Alright. This is a situation of an example of a man who wants to come back to the marriage for convenience and not because he wants to be with you.
Then we have another wife who said to me [00:02:00] recently, "my husband admitted to having an affair, and I was totally blindsided by it. When I asked him if it was over, he said yes, and because our marriage has been pretty good up until this point, I really believed him, unfortunately, a few months later, caught him cheating again and lying about it. He says that he wants to get his heart right, but my question whether I should trust him when I don't see him doing anything to truly overcome his lust. "

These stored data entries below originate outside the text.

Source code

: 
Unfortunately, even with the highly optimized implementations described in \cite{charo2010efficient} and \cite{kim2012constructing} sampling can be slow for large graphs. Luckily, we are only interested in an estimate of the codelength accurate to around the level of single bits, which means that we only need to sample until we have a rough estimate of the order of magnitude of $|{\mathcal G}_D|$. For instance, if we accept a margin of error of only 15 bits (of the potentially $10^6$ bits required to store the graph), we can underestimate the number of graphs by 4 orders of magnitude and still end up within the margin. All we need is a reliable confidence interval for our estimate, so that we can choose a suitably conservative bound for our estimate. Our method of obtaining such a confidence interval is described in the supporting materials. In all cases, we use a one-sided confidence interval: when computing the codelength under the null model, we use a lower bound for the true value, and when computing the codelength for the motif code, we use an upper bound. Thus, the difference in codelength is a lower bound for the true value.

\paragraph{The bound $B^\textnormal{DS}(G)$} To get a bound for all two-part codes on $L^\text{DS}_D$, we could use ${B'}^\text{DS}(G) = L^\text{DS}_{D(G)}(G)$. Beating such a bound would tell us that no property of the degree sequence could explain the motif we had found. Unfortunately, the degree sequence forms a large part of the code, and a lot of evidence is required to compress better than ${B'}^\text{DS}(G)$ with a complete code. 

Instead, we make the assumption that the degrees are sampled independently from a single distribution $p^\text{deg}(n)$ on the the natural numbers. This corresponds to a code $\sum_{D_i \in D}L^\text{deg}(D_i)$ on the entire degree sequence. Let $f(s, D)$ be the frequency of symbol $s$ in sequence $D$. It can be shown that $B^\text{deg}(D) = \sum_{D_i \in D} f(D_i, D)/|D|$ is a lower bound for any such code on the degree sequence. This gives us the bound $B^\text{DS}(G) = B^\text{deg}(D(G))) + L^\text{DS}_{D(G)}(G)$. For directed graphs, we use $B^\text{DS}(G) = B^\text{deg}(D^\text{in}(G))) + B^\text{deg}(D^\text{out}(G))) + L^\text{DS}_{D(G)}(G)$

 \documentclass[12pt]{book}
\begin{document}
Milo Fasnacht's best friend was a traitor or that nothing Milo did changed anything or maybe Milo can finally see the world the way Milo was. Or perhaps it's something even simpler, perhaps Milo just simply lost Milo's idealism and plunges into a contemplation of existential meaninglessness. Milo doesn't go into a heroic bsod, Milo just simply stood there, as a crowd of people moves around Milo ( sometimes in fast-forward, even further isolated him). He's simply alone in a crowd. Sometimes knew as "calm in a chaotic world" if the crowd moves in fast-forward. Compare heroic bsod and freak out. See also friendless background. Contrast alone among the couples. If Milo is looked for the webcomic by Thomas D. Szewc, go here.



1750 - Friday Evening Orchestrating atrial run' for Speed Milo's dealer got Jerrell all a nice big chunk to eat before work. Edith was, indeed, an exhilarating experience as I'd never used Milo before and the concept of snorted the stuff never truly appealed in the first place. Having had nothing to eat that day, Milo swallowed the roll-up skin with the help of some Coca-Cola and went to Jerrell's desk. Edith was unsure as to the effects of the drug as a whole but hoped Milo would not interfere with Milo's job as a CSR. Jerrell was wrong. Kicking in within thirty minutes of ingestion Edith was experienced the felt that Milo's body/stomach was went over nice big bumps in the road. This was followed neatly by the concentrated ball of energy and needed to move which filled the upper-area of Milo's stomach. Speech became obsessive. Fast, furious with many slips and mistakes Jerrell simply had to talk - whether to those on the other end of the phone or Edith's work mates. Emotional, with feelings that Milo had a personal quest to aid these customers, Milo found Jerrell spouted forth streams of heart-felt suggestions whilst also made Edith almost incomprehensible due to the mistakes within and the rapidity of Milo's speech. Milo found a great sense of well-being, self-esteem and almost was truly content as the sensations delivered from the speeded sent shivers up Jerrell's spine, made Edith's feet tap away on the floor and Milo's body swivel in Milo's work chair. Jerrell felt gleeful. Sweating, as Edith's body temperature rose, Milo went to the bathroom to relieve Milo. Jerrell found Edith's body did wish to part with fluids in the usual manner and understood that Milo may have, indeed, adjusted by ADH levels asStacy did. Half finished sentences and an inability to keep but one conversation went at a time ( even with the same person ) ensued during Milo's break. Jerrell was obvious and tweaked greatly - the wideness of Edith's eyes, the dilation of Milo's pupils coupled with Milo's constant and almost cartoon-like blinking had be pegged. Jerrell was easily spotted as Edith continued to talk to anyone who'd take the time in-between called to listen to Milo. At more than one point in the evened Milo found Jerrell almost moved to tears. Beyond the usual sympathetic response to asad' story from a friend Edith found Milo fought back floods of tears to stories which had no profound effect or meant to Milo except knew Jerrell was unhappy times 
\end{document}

Alright, let's say this very clearly: in both these cases we have men who have shown regret, not repentance. So before we go any further, we need to understand what that means. In both these cases these men are what I call "in-home prodigals", someone who wants the benefits of home without the responsibility of covenant. They want the shelter, the access, the convenience. They want their kids around. They sometimes want intimacy. They want some element of "wife", but [00:03:00] without the full responsibility of being a husband.
So in the Prodigal Son story, let us not forget the prodigal returns broken. He returns humbled. He returns saying "I'm no longer worthy". He does not come home negotiating terms. He doesn't come home demanding comfort. He certainly doesn't come home pointing his finger at why his father drove him away. He comes home understanding that he really deserves nothing and he is willing to do anything to right his wrongs.

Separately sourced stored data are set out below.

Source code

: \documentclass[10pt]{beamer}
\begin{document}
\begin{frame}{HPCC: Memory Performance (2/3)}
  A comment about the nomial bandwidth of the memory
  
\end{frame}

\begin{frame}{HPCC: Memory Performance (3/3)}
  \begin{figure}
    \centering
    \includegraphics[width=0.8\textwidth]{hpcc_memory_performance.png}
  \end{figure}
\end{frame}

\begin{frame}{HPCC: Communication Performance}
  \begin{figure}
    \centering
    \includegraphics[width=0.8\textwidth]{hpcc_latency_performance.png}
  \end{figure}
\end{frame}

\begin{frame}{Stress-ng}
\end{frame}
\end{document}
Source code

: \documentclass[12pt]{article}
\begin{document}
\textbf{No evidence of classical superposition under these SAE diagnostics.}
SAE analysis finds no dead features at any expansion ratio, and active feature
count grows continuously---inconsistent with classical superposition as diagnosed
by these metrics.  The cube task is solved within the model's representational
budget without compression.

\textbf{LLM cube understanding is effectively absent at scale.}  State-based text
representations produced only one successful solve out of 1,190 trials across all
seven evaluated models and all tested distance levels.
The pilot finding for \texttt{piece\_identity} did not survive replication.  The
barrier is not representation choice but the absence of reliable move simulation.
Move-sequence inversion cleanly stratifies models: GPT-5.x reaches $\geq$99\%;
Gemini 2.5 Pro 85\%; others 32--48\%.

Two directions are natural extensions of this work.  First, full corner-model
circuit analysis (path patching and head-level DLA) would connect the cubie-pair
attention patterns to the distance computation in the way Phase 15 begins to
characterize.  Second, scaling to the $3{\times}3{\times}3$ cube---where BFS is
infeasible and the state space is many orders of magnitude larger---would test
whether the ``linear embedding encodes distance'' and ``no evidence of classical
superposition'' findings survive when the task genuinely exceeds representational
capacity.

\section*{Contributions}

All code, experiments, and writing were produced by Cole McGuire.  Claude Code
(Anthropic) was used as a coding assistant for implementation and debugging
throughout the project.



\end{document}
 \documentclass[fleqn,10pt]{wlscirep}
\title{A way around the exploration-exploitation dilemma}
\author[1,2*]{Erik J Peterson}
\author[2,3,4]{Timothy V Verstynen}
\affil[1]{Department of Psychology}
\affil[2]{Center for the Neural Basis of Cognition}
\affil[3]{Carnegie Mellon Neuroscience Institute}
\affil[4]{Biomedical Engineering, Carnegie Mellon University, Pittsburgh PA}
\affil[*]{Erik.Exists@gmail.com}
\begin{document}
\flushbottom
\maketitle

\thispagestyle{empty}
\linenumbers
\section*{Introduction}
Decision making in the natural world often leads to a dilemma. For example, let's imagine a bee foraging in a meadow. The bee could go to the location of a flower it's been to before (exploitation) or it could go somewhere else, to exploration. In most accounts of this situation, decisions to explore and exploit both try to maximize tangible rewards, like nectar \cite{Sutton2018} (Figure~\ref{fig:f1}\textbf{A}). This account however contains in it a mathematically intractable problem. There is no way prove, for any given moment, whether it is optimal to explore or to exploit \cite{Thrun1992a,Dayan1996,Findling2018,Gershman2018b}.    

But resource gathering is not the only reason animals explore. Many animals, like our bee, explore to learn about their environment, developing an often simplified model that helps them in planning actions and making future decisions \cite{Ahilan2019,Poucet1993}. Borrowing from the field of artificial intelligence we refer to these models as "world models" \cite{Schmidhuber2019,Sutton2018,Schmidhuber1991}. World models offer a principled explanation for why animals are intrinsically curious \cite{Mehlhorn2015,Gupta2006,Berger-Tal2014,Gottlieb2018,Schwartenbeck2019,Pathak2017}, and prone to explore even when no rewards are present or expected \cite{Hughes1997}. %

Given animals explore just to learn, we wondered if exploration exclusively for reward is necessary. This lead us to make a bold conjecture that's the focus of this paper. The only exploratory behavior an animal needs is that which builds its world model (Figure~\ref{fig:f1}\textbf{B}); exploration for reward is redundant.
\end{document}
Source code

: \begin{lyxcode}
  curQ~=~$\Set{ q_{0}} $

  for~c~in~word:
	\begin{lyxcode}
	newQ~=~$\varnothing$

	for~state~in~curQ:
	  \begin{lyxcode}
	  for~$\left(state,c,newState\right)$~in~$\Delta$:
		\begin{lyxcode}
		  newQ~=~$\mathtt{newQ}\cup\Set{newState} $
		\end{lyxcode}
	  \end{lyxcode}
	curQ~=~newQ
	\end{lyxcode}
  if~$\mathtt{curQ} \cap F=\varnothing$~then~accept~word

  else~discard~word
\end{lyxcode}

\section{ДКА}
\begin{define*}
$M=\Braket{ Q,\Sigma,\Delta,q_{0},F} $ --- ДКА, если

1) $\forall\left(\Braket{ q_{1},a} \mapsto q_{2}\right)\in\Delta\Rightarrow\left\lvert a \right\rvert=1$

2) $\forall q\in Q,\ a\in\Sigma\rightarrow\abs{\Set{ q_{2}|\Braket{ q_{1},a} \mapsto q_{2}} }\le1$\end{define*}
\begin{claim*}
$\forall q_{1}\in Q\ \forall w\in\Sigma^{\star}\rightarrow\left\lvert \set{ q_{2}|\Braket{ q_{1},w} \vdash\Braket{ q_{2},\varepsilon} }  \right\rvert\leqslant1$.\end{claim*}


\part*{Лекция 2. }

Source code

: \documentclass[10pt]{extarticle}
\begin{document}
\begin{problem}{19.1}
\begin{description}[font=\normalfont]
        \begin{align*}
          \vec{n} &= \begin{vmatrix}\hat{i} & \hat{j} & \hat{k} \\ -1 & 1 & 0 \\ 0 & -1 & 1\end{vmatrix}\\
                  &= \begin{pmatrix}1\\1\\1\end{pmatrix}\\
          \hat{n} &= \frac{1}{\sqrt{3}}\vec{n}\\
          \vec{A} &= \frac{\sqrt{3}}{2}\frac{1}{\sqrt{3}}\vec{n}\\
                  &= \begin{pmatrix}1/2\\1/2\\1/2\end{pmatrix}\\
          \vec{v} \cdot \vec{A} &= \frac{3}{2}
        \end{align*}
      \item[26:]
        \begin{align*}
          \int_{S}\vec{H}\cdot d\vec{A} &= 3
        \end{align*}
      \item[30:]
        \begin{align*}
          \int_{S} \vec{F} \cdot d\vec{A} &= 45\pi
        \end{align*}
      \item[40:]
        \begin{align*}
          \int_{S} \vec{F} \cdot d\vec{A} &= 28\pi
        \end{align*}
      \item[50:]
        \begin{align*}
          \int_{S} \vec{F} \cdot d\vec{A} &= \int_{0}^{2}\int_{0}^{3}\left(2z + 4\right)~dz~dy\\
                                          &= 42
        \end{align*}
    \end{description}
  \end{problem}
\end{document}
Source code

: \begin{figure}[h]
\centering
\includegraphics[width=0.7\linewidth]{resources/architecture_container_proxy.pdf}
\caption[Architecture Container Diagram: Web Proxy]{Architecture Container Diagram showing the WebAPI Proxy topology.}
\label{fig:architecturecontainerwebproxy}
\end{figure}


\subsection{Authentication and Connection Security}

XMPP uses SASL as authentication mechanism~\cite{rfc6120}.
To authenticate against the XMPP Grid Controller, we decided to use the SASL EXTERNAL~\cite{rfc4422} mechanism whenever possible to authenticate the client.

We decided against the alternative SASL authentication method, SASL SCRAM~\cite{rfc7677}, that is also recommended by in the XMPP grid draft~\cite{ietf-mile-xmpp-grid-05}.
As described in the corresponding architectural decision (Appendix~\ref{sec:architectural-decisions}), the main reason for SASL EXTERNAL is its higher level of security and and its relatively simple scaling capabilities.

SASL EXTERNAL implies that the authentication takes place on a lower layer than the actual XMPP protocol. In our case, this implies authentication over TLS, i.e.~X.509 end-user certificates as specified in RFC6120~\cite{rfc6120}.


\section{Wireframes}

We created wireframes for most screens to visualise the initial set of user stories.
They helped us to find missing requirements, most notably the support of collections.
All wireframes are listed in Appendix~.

Even work as a slave, right? That's repentance. But many husbands do not return in repentance, such as my husband didn't return with repentance, we're gonna get to that in a second. They return in regret.
Regret says "My life actually got harder and I changed my mind."
Repentance says "I've sinned and I hate what I have done."
Regret says "I miss the life I once had and what I've lost."
Repentance says, "I recognize now [00:04:00] what I've destroyed and I never wanna do that to anyone ever again."
And that difference matters because if you cannot tell the difference, you will open your door to something God never asked you to tolerate. And if you don't know that difference, you won't be able to do what God is asking you to do because honestly, me included, a lot of women are called to take back husbands who are not fully repentant, but they have to know with eyes wide open what fight they are up against. So I wanna add the nuance here of my own story because it does matter. When Tim came home, he did not come home emotionally healthy. He didn't come home full of repentance.
In fact. I didn't get an apology for seven years, and it's important to note on that, that I wasn't sitting there waiting for an apology. In fact, it surprised me when it came out of his mouth 'cause I was like, oh, oh yeah, I guess. I guess you've never really said you're [00:05:00] sorry for leaving me. But I didn't need that because I had forgiven him and because we were actively working on improving our marriage and I, I didn't trust my husband in those early years, I'll tell you that much. I trusted God 'cause I went in with eyes wide open knowing the difference between regret and repentance. Okay, so he came home? Yes. Broken, confused, wounded, still carrying all kinds of bondage, but he came home wanting marriage and that was the difference.
He was not saying, I want your company, your house, your meals, your support, and other women too. He was saying, I do not know how to love you right now, but I want to try and that matters because someone can come home imperfect and still be moving toward the fulfillment of your real marital breakthrough and covenant.
But if he's coming home while openly protecting his sin or worse turning it [00:06:00] around and blaming you for why he sins, that is very different. And this is where I need to be very clear. Some women think they're being godly because they're being accommodating, and in reality, you are actually being complicit with sin.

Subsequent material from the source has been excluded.